V. ISO-NE Regional Transmission Planning Processes
ISO-NE operates and plans the power system for the six New England states. ISO-NE’s regional system planning process is described in Attachment K of Section II of the ISO New England Transmission, Markets and Services Tariff[14] and in the ISO-NE Transmission Planning Process Guide document.[15] Figure 10 shows the map of transmission system of ISO-NE. The transmission planning process is discussed below.
Figure 10 ISO-NE Transmission System
A. Process for addressing reliability needs
Overview
Through an open stakeholder process, ISO-NE develops long range plans for the region’s bulk electric system to address system needs over a ten-year planning horizon. ISO-NE coordinates its planning activities with the region’s transmission owners and a stakeholder group called the Planning Advisory Committee (PAC). The process has the following steps: (1) Needs Assessment, (2) Solutions Study, (3) Competitive Solution analysis, and (4) Review/Approval of Proposed Projects or Plans.
Needs assessment
The Needs Assessment that ISO-NE performs focuses on the ability of the bulk electric system to perform reliably over the planning horizon while promoting the operation of an efficient wholesale electricity market. The Needs Assessment is focused only on reliability and market efficiency and does not address elective or public policy needs. The Needs Assessment is developed collaboratively with the PAC and goes through several iterations from initial scope to final study. The outcome of the Needs Assessment will direct the ISO to pursue either a Solutions Study or a Two-Phase Competitive Solution Process. The competitive process has been used once since Order 1000 was implemented.

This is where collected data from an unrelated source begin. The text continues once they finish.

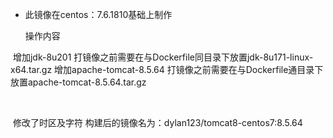 - 此镜像在centos：7.6.1810基础上制作

  操作内容

​        增加jdk-8u201 打镜像之前需要在与Dockerfile同目录下放置jdk-8u171-linux-x64.tar.gz
        增加apache-tomcat-8.5.64 打镜像之前需要在与Dockerfile通目录下放置apache-tomcat-8.5.64.tar.gz


​

​        修改了时区及字符
 构建后的镜像名为：dylan123/tomcat8-centos7:8.5.64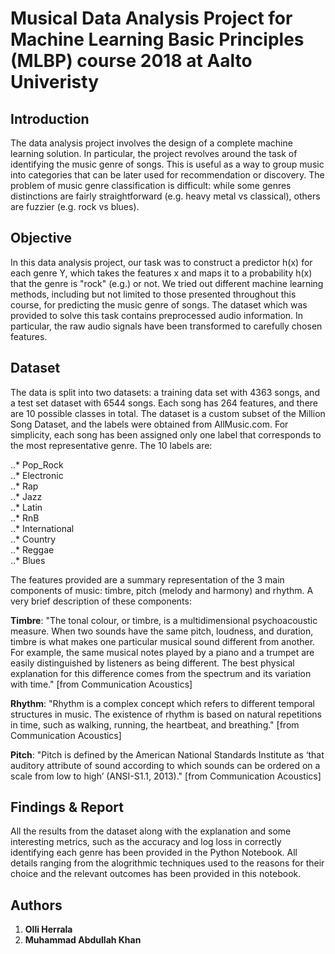 # Musical Data Analysis Project for Machine Learning Basic Principles (MLBP) course 2018 at Aalto Univeristy

## Introduction

The data analysis project involves the design of a complete machine learning solution. In
particular, the project revolves around the task of identifying the music genre of songs. This
is useful as a way to group music into categories that can be later used for recommendation
or discovery. The problem of music genre classification is difficult: while some genres
distinctions are fairly straightforward (e.g. heavy metal vs classical), others are fuzzier (e.g.
rock vs blues).

## Objective 

In this data analysis project, our task was to construct a predictor h(x) for each genre Y, which
takes the features x and maps it to a probability h(x) that the genre is "rock" (e.g.) or not.
We tried out different machine learning methods, including but not limited to those
presented throughout this course, for predicting the music genre of songs. The dataset
which was provided to solve this task contains preprocessed audio information. In particular,
the raw audio signals have been transformed to carefully chosen features.

## Dataset

The data is split into two datasets: a training data set with 4363 songs, and a test set dataset
with 6544 songs. Each song has 264 features, and there are 10 possible classes in total.
The dataset is a custom subset of the Million Song Dataset, and the labels were obtained
from AllMusic.com. For simplicity, each song has been assigned only one label that
corresponds to the most representative genre. The 10 labels are:

..* Pop_Rock  
..* Electronic  
..* Rap  
..* Jazz  
..* Latin  
..* RnB  
..* International  
..* Country  
..* Reggae  
..* Blues  

The features provided are a summary representation of the 3 main components of music:
timbre, pitch (melody and harmony) and rhythm. A very brief description of these
components:

**Timbre**: "The tonal colour, or timbre, is a multidimensional psychoacoustic measure. When
two sounds have the same pitch, loudness, and duration, timbre is what makes one
particular musical sound different from another. For example, the same musical notes played
by a piano and a trumpet are easily distinguished by listeners as being different. The best
physical explanation for this difference comes from the spectrum and its variation with time."
[from Communication Acoustics]

**Rhythm**: "Rhythm is a complex concept which refers to different temporal structures in
music. The existence of rhythm is based on natural repetitions in time, such as walking,
running, the heartbeat, and breathing." [from Communication Acoustics]

**Pitch**: "Pitch is defined by the American National Standards Institute as ‘that auditory
attribute of sound according to which sounds can be ordered on a scale from low to high’
(ANSI-S1.1, 2013)." [from Communication Acoustics]

## Findings & Report

All the results from the dataset along with the explanation and some interesting metrics, such as
the accuracy and log loss in correctly identifying each genre has been provided in the Python Notebook.
All details ranging from the alogrithmic techniques used to the reasons for their choice and the relevant
outcomes has been provided in this notebook.

## Authors

1. **Olli Herrala**
2. **Muhammad Abdullah Khan** 


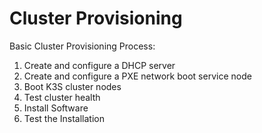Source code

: # Cluster Provisioning

Basic Cluster Provisioning Process:

1. Create and configure a DHCP server
2. Create and configure a PXE network boot service node
3. Boot K3S cluster nodes
4. Test cluster health
5. Install Software
6. Test the Installation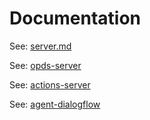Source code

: 
# Documentation

See: [server.md](server.md)

See: [opds-server](../opds-server/README.md)

See: [actions-server](../actions-server/README.md)

See: [agent-dialogflow](../agent-dialogflow/README.md)
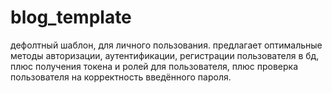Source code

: # blog_template
дефолтный шаблон, для личного пользования. предлагает оптимальные методы авторизации, аутентификации, регистрации пользователя в бд, плюс получения токена и ролей для пользователя, плюс проверка пользователя на корректность введённого пароля.
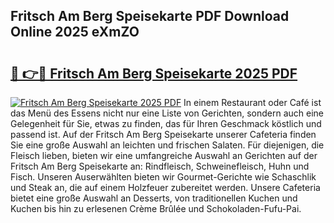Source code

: ## Fritsch Am Berg Speisekarte PDF Download Online 2025 eXmZO

# <h2><a href="http://gcari6k.nevu.top/?p=Fritsch+Am+Berg+Speisekarte">🔗 👉🔴 Fritsch Am Berg Speisekarte 2025 PDF</a></h2>

[![Fritsch Am Berg Speisekarte 2025 PDF](https://i.imgur.com/dBaPXMq.png)](http://gcari6k.nevu.top/?p=Fritsch+Am+Berg+Speisekarte)
In einem Restaurant oder Café ist das Menü des Essens nicht nur eine Liste von Gerichten, sondern auch eine Gelegenheit für Sie, etwas zu finden, das für Ihren Geschmack köstlich und passend ist. Auf der Fritsch Am Berg Speisekarte unserer Cafeteria finden Sie eine große Auswahl an leichten und frischen Salaten. Für diejenigen, die Fleisch lieben, bieten wir eine umfangreiche Auswahl an Gerichten auf der Fritsch Am Berg Speisekarte an: Rindfleisch, Schweinefleisch, Huhn und Fisch. Unseren Auserwählten bieten wir Gourmet-Gerichte wie Schaschlik und Steak an, die auf einem Holzfeuer zubereitet werden. Unsere Cafeteria bietet eine große Auswahl an Desserts, von traditionellen Kuchen und Kuchen bis hin zu erlesenen Crème Brûlée und Schokoladen-Fufu-Pai.
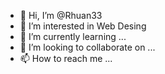 - 👋 Hi, I’m @Rhuan33
- 👀 I’m interested in Web Desing
- 🌱 I’m currently learning ...
- 💞️ I’m looking to collaborate on ...
- 📫 How to reach me ...

<!---
Rhuan33/Rhuan33 is a ✨ special ✨ repository because its `README.md` (this file) appears on your GitHub profile.
You can click the Preview link to take a look at your changes.
--->
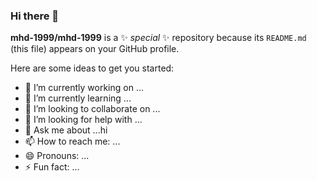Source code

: ### Hi there 👋


**mhd-1999/mhd-1999** is a ✨ _special_ ✨ repository because its `README.md` (this file) appears on your GitHub profile.

Here are some ideas to get you started:

- 🔭 I’m currently working on ...
- 🌱 I’m currently learning ...
- 👯 I’m looking to collaborate on ...
- 🤔 I’m looking for help with ...
- 💬 Ask me about ...hi
- 📫 How to reach me: ...
- 😄 Pronouns: ...
- ⚡ Fun fact: ...

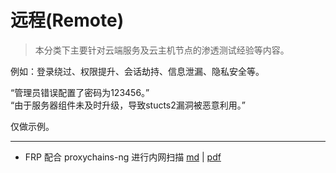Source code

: # 远程(Remote)  

> 本分类下主要针对云端服务及云主机节点的渗透测试经验等内容。  
  
例如：登录绕过、权限提升、会话劫持、信息泄漏、隐私安全等。  
  
“管理员错误配置了密码为123456。”  
“由于服务器组件未及时升级，导致stucts2漏洞被恶意利用。”  
  
仅做示例。  

---

- FRP 配合 proxychains-ng 进行内网扫描 [md](../papers/2019Q4/内网扫描/frp配合proxychains-ng进行内网扫描.md) | [pdf](../papers/2019Q4/内网扫描/frp配合proxychains-ng进行内网扫描.pdf)


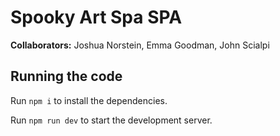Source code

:
  # Spooky Art Spa SPA

  **Collaborators:**
  Joshua Norstein, Emma Goodman, John Scialpi

  ## Running the code

  Run `npm i` to install the dependencies.

  Run `npm run dev` to start the development server.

Figure 11. A high-level Needs Assessment process protocol[16]
Solution study
When ISO-NE identifies reliability needs that must be addressed within three years, it moves directly to perform a Solution Study. The Solution Study identifies projects that address the reliability need in the timeframe at lowest cost. The transmission owner(s) that will build and own the project are in the middle of proposing the solution and stakeholders weigh in on the proposed solutions via the PAC.
Market Efficiency Transmission Upgrades
Market Efficiency Transmission Upgrades (METUs) are upgrades designed primarily to provide a net reduction in total production cost to supply the system load. These upgrades are identified by ISO New England where the reduction in cost to supply system load exceeds the cost of the transmission upgrade. If a Market Efficiency Transmission Upgrade is likely to be the solution for a need, then the competitive solution process is followed regardless of the year of need. There has not been such an upgrade in New England.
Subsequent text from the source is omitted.